A cruise line and other companies accused of allegedly
cloaking telemarketing calls as nonprofit surveys have agreed to settle a
federal class action lawsuit against them, agreeing to pay potentially as much
as $76 million – including potentially as much as $24 million to plaintiffs’
attorneys - to end the litigation before it went to trial.
On Sept. 28, attorneys for the plaintiffs’ class and lawyers
for the defendants, Caribbean Cruise Line, Economic Strategy Group, The Berkley
Group and Vacation Ownership Marketing Tours, presented their proposed
settlement agreement to a Chicago federal judge.
A day later, U.S. District Judge Matthew F. Kennelly granted
preliminary approval to the deal, beginning a 45-day period in which potential
plaintiffs’ class members will be notified of their opportunity to submit a
claim to a share of the settlement fund.
The settlement is poised to end the consolidated legal
action against the vacation marketing companies, which has been pending since
2012 over claims the companies had violated the federal Telephone Consumer
The plaintiffs were represented in the action by attorneys
with the firms of Edelson P.C. and Loevy & Loevy, each of Chicago.

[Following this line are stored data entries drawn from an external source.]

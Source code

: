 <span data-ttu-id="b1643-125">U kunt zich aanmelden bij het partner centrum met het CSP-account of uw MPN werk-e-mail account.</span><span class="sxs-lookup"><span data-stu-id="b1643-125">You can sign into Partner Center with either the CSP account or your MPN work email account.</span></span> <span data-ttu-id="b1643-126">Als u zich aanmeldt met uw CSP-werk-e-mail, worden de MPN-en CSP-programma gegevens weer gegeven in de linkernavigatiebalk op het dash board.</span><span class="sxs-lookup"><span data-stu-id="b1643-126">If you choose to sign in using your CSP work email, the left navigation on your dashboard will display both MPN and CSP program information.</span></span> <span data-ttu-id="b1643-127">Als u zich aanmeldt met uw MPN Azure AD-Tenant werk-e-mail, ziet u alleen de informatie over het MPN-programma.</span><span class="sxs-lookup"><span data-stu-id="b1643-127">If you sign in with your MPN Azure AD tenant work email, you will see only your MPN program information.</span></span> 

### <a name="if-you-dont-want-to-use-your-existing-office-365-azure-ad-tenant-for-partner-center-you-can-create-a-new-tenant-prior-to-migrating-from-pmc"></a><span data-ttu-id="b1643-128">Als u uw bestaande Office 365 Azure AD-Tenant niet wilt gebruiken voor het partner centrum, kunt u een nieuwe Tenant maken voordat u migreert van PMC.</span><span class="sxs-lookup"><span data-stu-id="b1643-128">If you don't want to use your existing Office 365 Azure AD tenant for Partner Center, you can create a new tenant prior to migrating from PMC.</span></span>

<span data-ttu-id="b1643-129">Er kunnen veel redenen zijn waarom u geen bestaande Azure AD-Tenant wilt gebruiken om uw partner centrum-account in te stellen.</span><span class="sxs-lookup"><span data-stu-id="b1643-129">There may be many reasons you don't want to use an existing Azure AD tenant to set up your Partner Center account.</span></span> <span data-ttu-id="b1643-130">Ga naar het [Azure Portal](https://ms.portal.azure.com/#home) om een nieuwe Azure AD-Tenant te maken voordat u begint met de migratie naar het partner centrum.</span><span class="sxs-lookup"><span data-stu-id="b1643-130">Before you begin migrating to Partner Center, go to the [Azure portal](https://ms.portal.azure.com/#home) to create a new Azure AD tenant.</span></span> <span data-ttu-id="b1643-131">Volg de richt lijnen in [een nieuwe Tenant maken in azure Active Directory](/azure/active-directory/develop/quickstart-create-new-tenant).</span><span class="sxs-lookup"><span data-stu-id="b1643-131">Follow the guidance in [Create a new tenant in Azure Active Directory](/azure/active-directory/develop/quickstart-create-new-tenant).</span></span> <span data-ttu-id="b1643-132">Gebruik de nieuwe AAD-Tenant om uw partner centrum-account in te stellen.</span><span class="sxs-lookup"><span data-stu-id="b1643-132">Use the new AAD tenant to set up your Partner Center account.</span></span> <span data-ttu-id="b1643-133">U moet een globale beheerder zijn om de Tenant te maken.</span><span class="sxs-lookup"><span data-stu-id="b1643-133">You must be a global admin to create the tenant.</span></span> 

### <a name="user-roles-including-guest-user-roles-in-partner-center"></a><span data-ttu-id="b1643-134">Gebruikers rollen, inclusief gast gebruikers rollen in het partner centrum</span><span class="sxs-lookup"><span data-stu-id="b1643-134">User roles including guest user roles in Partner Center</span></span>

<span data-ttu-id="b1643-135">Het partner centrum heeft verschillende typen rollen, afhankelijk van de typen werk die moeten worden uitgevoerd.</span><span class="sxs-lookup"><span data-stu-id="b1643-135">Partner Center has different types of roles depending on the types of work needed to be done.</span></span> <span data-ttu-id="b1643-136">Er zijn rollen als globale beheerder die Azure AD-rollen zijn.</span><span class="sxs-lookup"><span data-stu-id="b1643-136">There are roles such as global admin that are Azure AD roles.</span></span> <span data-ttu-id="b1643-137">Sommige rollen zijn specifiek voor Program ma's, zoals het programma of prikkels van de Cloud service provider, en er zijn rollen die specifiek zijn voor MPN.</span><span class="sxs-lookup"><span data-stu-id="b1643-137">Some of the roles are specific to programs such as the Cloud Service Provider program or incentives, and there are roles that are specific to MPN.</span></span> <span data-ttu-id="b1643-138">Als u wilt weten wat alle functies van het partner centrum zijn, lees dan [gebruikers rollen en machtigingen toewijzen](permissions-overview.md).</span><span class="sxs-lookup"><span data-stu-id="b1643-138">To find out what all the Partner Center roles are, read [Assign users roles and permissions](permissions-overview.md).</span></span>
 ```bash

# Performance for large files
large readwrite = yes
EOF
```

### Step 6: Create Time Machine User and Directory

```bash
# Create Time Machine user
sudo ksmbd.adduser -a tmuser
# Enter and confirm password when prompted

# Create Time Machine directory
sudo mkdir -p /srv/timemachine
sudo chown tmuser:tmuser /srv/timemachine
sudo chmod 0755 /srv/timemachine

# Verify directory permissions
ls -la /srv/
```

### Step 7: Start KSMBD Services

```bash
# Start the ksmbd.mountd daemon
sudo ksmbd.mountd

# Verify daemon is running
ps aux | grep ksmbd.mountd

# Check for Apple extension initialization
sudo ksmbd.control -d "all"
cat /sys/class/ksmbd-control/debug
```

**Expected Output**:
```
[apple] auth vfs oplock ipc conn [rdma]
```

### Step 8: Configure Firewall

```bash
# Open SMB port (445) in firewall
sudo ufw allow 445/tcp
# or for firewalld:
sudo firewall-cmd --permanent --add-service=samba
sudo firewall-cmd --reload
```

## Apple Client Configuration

The lawsuit alleged that the owners of potentially as many
as 900,000 mobile and landline phone numbers received unsolicited calls placed
by Economic Strategy Group. When a person would answer these calls, the lawsuit
alleged an automated voice would direct them to take a political survey. The
call also indicated their participation could make them eligible for a “free
cruise” to the Bahamas. At the end of the call, those interested could be
connected with a representative of Caribbean Cruise Line.
Court documents alleged the people who received free cruises
were still required to pay all applicable taxes and fees.
Customers were also offered a different package if they
agreed to a timeshare tour at a Berkley facility.
The defendants had argued the calls were exempted from the
TCPA, as they were made by a nonprofit conducting political surveys.
In April, however, Kennelly granted summary judgment to the
plaintiffs, and in August, the judge sunk a bid by the defendants to assail the
lawsuit under the recent U.S. Supreme Court decision in Spokeo v. Robins. In
that case, the high court had ruled people suing companies for procedural
violations of a law must also demonstrate “concrete and particularized
injuries.” The judge, however, said the Spokeo reasoning doesn’t apply in this
In early September, lawyers for both sides resumed
negotiating sessions, and announced to the court they had reached the framework
of a settlement deal a few days before the case’s scheduled Sept. 12 trial
The settlement deal would require the defendants to pay at
least $56 million in installments, with an additional installment of as much as
$20 million to be paid after the court signs off on a final version of the
settlement deal. The actual amount of that final settlement installment payment
would be based on the number of people who submit approved claims, according to
the terms of the settlement agreement filed Sept. 28.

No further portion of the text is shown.